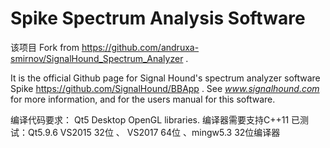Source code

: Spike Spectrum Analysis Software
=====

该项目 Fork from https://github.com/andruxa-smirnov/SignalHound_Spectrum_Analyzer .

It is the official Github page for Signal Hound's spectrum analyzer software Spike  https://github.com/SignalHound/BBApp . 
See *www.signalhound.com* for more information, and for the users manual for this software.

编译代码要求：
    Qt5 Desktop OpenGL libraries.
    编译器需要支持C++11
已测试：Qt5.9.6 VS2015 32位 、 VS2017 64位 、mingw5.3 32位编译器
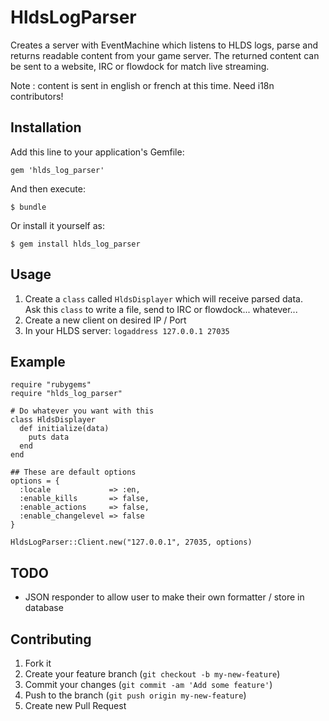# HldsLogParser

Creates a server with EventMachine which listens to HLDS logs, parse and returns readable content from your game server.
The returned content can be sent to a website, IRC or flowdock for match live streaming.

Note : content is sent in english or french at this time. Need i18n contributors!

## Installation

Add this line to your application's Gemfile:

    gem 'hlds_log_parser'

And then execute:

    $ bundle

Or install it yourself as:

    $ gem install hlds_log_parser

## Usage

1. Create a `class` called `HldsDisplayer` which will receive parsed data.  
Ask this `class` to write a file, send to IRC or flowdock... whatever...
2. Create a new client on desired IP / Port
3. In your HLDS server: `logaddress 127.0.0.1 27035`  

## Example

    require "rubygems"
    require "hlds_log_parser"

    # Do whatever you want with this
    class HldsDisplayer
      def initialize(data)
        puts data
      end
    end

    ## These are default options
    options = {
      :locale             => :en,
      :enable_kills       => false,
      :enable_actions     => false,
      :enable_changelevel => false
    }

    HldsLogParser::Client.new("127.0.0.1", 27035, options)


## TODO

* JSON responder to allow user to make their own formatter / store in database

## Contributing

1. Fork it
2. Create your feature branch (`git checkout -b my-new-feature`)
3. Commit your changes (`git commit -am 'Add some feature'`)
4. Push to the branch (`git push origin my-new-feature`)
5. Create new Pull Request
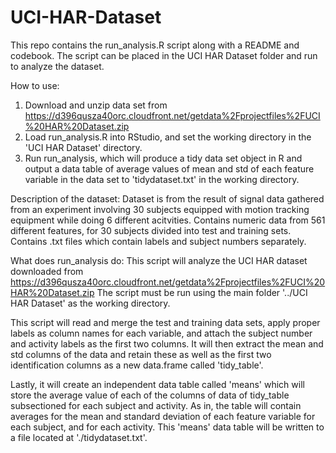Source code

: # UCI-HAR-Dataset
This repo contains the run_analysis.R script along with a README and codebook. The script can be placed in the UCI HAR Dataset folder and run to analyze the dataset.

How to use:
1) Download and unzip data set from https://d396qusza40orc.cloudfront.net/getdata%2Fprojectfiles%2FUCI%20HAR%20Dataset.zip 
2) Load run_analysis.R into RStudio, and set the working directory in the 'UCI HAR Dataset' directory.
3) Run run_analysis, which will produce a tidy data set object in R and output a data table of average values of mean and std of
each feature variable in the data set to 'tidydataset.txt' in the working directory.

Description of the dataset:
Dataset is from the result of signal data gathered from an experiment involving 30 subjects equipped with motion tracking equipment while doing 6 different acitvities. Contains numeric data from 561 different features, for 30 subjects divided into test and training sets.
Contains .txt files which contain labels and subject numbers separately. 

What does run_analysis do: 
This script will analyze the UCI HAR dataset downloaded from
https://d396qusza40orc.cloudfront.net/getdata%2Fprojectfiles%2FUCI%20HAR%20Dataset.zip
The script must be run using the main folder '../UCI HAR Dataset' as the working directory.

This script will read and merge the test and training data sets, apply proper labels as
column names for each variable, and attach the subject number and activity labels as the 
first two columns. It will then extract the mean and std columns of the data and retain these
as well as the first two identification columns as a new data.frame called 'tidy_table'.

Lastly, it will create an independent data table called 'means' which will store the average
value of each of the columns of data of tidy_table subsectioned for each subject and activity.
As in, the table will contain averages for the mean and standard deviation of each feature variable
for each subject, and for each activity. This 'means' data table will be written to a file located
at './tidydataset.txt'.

==

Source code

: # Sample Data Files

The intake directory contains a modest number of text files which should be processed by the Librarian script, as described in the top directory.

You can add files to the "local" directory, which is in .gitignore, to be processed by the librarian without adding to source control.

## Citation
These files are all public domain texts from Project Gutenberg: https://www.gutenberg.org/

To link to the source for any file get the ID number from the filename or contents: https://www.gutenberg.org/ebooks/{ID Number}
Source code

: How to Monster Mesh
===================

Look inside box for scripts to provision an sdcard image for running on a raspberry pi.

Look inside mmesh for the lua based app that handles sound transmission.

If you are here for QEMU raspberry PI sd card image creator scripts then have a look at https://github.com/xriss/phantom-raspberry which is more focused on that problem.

---

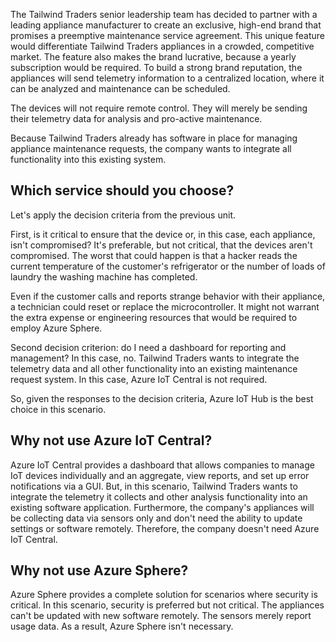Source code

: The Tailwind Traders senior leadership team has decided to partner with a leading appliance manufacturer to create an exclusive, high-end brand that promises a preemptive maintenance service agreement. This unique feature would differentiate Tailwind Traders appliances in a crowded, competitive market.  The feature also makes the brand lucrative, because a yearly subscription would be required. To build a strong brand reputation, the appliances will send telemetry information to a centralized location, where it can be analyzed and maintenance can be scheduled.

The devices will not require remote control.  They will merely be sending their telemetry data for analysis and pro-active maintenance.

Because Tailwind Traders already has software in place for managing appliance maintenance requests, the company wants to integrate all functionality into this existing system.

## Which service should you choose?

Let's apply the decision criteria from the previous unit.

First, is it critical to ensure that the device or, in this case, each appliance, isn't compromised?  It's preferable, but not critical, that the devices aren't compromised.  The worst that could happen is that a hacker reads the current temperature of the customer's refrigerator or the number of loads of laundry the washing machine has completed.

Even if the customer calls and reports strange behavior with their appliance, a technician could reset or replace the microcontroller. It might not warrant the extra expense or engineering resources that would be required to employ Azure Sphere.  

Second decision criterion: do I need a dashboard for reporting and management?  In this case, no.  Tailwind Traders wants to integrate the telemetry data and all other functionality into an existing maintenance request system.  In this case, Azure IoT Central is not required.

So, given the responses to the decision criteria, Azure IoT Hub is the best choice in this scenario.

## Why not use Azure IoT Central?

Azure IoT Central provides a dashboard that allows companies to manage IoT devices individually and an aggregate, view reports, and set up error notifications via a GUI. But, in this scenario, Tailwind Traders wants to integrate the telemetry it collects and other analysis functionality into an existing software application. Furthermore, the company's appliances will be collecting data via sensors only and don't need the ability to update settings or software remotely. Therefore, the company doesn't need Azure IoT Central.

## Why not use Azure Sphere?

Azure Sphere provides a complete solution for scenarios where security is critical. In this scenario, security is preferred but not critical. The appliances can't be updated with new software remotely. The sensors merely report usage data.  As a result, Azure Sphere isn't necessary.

§ Task requirements
Only one stretch of the listing is wanted: the lines starting at the one with "## Contributing" and ending at the one with "Description of the", copied exactly and free of pictures.

§ Task result
## Contributing

1. Fork it
2. Create your feature branch (`git checkout -b my-new-feature`)
3. Commit your changes (`git commit -am 'Add some feature'`)
4. Push to the branch (`git push origin my-new-feature`)
5. Create new Pull Request
Source code

: # UCI-HAR-Dataset
This repo contains the run_analysis.R script along with a README and codebook. The script can be placed in the UCI HAR Dataset folder and run to analyze the dataset.

How to use:
1) Download and unzip data set from https://d396qusza40orc.cloudfront.net/getdata%2Fprojectfiles%2FUCI%20HAR%20Dataset.zip 
2) Load run_analysis.R into RStudio, and set the working directory in the 'UCI HAR Dataset' directory.
3) Run run_analysis, which will produce a tidy data set object in R and output a data table of average values of mean and std of
each feature variable in the data set to 'tidydataset.txt' in the working directory.

Description of the dataset:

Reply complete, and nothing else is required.